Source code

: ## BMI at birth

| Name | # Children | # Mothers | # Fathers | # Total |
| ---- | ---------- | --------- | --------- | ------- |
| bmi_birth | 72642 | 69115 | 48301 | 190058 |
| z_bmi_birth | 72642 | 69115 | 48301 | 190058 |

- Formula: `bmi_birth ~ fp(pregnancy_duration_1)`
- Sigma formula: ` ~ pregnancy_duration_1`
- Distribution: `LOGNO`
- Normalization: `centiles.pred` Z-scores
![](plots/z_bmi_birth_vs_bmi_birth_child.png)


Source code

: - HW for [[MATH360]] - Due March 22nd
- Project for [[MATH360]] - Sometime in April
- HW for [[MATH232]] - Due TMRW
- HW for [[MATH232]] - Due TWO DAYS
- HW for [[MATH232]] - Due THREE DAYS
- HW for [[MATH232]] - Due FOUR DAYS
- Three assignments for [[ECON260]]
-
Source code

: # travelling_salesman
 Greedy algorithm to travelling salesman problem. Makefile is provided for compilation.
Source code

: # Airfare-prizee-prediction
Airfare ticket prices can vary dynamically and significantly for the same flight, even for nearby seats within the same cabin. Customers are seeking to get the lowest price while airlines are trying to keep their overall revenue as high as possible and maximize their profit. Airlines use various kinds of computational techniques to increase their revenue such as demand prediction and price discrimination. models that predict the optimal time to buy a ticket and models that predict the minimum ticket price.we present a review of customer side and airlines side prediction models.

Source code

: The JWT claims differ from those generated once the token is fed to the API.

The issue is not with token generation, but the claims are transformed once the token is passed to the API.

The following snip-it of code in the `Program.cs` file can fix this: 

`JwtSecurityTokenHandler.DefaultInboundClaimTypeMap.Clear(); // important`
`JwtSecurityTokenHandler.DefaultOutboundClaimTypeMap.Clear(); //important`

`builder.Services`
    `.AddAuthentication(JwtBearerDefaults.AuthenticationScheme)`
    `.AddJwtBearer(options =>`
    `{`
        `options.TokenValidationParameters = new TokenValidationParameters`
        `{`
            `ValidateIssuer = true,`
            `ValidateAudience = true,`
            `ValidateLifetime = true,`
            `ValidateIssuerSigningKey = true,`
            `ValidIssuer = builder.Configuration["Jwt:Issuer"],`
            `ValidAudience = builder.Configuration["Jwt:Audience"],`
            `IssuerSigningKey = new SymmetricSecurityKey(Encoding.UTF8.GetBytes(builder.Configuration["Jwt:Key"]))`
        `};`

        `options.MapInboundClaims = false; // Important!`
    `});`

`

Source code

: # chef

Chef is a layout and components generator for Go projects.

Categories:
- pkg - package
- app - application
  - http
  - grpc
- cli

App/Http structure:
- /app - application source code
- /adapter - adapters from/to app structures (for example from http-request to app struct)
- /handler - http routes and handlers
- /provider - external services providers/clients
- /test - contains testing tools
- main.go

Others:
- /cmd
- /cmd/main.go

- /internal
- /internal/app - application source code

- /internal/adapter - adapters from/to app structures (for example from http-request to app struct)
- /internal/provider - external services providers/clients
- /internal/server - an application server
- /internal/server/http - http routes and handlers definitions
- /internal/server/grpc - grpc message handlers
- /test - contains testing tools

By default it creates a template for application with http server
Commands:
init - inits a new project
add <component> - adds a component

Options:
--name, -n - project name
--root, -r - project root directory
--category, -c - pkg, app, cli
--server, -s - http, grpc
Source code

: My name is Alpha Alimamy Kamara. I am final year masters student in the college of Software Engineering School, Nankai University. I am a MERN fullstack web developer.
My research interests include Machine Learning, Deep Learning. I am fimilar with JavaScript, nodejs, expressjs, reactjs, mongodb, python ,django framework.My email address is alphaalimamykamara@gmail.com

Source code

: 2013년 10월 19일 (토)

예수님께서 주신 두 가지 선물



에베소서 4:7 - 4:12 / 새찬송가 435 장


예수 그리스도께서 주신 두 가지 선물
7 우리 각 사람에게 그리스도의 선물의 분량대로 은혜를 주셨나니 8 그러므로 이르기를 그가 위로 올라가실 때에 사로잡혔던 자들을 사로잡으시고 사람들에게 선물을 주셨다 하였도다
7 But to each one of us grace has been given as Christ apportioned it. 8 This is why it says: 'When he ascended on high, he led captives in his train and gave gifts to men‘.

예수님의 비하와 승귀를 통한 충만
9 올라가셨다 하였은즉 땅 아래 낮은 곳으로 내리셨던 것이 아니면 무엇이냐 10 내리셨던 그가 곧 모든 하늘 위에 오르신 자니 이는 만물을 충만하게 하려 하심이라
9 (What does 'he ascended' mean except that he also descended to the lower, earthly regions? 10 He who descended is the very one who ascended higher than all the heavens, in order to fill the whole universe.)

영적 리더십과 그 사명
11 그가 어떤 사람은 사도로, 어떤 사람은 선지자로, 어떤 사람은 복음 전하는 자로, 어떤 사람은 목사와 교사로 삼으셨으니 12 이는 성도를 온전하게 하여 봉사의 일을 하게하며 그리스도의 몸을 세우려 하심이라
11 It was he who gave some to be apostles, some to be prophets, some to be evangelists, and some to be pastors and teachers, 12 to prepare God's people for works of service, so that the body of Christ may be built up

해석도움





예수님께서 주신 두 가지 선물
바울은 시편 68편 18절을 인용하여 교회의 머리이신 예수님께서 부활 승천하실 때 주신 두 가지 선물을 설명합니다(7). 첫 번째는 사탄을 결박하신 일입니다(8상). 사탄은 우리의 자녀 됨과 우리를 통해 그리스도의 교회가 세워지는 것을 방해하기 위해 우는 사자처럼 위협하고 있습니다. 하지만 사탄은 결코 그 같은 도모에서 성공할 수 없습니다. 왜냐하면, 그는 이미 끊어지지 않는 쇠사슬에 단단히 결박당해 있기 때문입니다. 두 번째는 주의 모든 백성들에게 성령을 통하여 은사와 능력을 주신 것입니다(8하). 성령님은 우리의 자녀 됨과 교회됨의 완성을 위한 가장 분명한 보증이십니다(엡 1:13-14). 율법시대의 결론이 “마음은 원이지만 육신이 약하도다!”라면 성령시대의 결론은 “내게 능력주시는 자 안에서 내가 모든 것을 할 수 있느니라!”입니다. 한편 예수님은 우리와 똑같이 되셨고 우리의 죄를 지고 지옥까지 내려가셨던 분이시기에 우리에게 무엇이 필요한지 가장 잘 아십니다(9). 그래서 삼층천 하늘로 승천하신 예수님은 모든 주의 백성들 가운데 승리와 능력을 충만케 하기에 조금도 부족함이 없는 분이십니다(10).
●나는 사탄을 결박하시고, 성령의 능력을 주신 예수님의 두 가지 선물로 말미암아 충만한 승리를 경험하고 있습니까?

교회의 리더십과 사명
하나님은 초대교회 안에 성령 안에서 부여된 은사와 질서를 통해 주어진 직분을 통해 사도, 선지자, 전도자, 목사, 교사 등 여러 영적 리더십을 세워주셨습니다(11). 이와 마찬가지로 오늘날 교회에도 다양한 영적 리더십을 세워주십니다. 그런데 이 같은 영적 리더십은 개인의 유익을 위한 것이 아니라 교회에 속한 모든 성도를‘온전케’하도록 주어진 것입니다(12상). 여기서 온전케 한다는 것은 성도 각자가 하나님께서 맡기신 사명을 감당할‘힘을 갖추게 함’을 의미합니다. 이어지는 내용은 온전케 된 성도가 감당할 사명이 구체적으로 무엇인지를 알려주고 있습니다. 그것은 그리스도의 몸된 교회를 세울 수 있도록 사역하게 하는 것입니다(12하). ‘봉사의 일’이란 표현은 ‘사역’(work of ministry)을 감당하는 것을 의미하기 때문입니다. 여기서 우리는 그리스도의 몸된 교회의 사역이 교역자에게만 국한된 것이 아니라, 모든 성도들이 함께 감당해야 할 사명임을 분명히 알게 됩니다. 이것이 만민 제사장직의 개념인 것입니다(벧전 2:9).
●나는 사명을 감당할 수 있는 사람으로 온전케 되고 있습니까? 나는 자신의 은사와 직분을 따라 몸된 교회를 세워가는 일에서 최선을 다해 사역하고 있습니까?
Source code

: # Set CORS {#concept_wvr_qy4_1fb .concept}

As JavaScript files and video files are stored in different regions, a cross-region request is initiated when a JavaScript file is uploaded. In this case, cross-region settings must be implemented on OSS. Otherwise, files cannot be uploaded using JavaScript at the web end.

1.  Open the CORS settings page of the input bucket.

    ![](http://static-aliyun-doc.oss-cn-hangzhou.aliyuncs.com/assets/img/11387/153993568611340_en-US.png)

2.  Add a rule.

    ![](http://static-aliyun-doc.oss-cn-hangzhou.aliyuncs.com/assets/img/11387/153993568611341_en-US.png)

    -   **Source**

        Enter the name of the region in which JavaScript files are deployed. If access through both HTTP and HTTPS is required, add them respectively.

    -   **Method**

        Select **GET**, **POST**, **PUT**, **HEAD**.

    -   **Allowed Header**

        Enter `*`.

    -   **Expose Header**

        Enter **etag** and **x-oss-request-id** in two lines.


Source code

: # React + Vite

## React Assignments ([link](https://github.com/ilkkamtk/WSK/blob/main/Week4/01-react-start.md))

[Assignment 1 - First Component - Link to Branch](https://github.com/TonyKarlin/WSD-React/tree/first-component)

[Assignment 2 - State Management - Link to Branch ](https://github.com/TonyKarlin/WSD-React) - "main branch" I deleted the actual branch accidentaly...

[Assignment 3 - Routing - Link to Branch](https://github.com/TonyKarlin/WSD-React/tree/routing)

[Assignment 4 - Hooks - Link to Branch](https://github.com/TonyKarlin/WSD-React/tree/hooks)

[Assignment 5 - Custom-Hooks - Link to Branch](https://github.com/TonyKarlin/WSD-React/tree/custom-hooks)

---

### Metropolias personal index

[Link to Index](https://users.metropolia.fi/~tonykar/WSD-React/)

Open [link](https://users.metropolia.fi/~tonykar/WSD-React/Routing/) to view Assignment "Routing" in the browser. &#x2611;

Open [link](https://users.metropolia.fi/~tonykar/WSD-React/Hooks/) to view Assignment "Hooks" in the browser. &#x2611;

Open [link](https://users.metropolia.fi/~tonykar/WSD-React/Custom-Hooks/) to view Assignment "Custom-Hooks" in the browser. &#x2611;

• • • • •

→ ACTION ITEM
Across the entries above, find each line with the word "from" and please copy it out.

→ EXERCISE RESPONSE
: The JWT claims differ from those generated once the token is fed to the API.
- /adapter - adapters from/to app structures (for example from http-request to app struct)
- /internal/adapter - adapters from/to app structures (for example from http-request to app struct)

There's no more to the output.